■ WORK TASK: Filter the entries that follow, copying every line in which the word "Content" appears.

━━━━━━

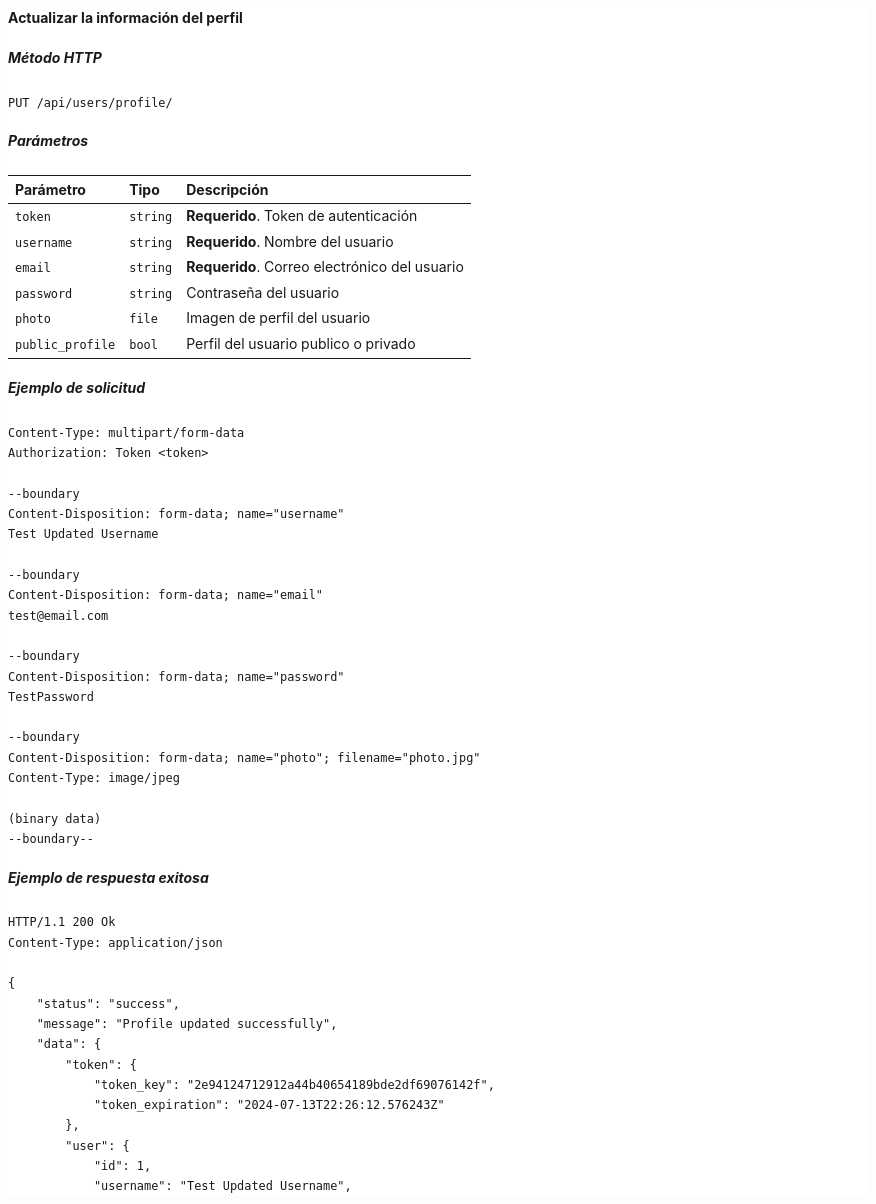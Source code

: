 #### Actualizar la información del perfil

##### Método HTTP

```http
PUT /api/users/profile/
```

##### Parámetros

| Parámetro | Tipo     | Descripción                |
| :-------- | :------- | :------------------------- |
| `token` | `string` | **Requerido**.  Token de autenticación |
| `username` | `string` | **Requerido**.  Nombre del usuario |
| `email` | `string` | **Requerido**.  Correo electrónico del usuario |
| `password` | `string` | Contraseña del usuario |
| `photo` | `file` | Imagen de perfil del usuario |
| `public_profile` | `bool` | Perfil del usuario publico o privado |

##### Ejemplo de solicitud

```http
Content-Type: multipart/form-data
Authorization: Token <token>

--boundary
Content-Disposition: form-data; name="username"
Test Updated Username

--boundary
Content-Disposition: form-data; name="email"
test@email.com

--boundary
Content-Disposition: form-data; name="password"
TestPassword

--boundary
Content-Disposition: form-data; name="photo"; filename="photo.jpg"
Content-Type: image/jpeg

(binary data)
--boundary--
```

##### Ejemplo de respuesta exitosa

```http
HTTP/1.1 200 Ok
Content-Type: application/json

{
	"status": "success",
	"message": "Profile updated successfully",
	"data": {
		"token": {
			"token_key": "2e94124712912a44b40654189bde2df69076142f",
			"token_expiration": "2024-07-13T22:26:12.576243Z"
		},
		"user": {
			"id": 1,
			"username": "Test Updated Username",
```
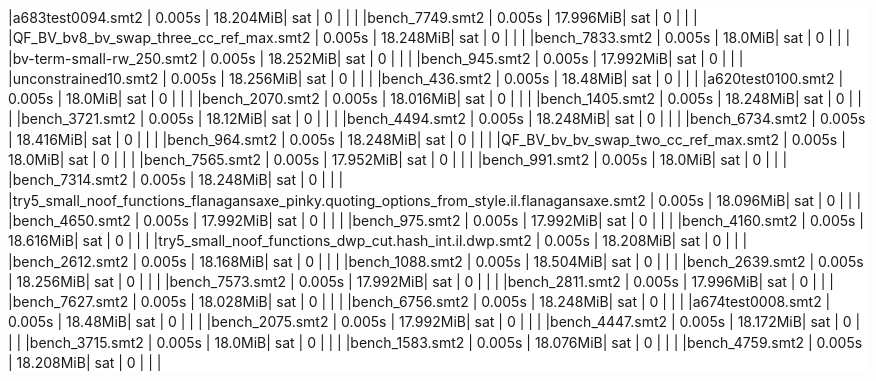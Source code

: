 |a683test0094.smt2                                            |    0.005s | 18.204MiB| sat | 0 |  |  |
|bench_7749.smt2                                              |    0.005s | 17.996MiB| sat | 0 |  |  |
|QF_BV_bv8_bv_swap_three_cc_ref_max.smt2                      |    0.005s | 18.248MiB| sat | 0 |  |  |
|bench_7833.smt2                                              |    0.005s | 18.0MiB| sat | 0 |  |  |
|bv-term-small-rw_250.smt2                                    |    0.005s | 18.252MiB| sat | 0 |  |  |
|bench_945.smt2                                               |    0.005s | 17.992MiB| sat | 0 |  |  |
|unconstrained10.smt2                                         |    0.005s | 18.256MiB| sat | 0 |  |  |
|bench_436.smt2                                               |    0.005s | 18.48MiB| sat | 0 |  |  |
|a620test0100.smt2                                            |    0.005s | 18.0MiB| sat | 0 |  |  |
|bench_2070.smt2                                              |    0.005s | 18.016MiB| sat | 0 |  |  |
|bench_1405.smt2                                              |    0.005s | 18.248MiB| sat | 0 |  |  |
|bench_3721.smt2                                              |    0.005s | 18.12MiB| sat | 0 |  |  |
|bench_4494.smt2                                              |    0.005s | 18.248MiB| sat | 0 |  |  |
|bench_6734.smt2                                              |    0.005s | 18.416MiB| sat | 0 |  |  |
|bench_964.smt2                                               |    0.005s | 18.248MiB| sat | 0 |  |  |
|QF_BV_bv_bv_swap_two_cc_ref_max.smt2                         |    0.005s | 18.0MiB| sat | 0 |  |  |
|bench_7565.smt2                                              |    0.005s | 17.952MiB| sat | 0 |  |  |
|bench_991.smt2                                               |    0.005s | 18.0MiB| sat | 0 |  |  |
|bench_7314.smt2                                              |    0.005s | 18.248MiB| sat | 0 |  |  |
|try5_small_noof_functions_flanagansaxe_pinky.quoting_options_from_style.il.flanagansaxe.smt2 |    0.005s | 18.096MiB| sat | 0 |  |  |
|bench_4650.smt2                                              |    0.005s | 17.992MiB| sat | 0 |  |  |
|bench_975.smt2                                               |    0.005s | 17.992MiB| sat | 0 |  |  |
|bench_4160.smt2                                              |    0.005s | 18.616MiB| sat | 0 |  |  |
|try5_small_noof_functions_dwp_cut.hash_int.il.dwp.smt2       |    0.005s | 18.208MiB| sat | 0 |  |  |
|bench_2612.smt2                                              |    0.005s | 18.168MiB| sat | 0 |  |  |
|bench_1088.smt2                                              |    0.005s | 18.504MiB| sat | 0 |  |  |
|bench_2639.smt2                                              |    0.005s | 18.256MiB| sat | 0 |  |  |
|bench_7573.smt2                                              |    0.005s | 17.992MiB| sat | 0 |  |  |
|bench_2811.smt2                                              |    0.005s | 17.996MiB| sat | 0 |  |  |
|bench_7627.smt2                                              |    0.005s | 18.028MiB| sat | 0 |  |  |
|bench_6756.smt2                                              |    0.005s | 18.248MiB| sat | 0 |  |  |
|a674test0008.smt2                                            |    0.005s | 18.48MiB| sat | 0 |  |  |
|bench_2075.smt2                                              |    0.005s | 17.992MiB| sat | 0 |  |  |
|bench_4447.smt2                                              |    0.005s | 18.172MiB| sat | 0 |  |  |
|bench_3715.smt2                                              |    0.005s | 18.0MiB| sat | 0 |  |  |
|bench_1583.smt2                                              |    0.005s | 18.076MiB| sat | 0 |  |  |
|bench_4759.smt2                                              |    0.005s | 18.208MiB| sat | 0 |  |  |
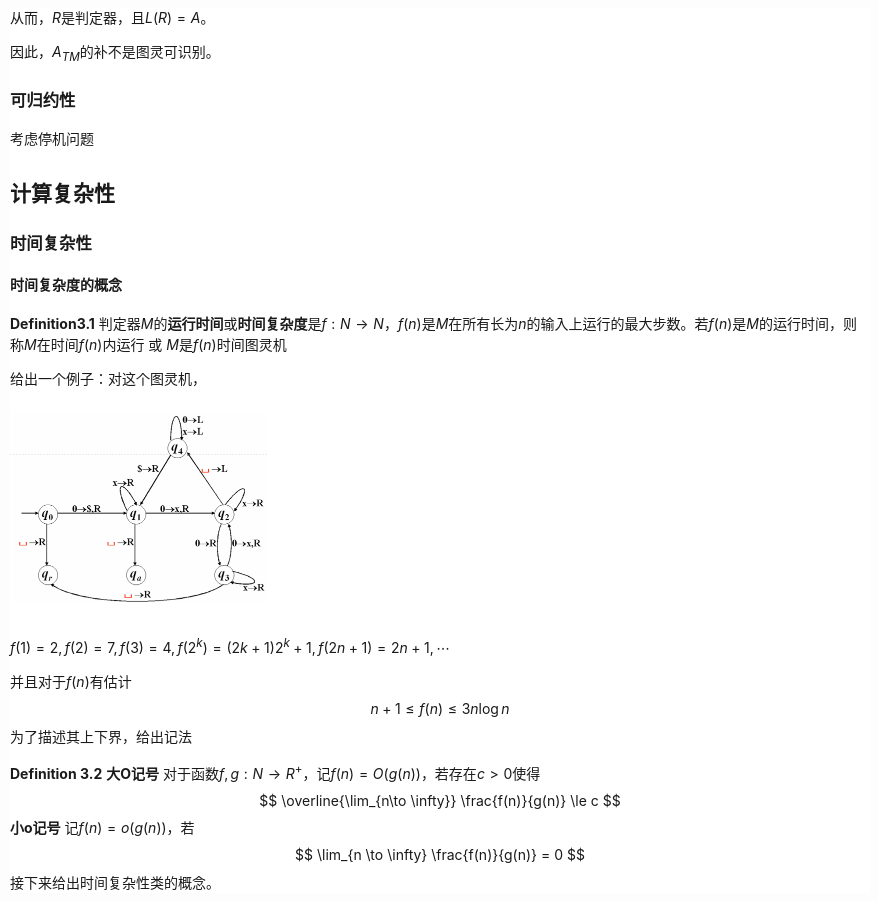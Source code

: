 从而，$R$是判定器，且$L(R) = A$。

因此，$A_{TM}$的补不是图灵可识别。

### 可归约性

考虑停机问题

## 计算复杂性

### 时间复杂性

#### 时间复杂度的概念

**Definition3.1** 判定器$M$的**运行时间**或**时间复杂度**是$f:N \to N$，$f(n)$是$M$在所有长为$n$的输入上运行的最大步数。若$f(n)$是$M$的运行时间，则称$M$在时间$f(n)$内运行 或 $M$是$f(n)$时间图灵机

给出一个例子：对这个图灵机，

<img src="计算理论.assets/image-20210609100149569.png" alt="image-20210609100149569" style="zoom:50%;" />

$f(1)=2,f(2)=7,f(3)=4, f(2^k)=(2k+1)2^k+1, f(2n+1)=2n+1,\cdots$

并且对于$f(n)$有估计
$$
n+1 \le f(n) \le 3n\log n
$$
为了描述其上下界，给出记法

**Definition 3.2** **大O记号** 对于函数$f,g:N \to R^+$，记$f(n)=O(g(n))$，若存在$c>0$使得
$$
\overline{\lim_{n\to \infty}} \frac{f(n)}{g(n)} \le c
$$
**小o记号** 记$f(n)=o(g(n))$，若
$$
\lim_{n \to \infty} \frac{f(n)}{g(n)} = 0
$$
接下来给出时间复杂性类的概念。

━━━━━━

■ RESPONSE BOX:
Content-Type: multipart/form-data
Content-Disposition: form-data; name="username"
Content-Disposition: form-data; name="email"
Content-Disposition: form-data; name="password"
Content-Disposition: form-data; name="photo"; filename="photo.jpg"
Content-Type: image/jpeg
Content-Type: application/json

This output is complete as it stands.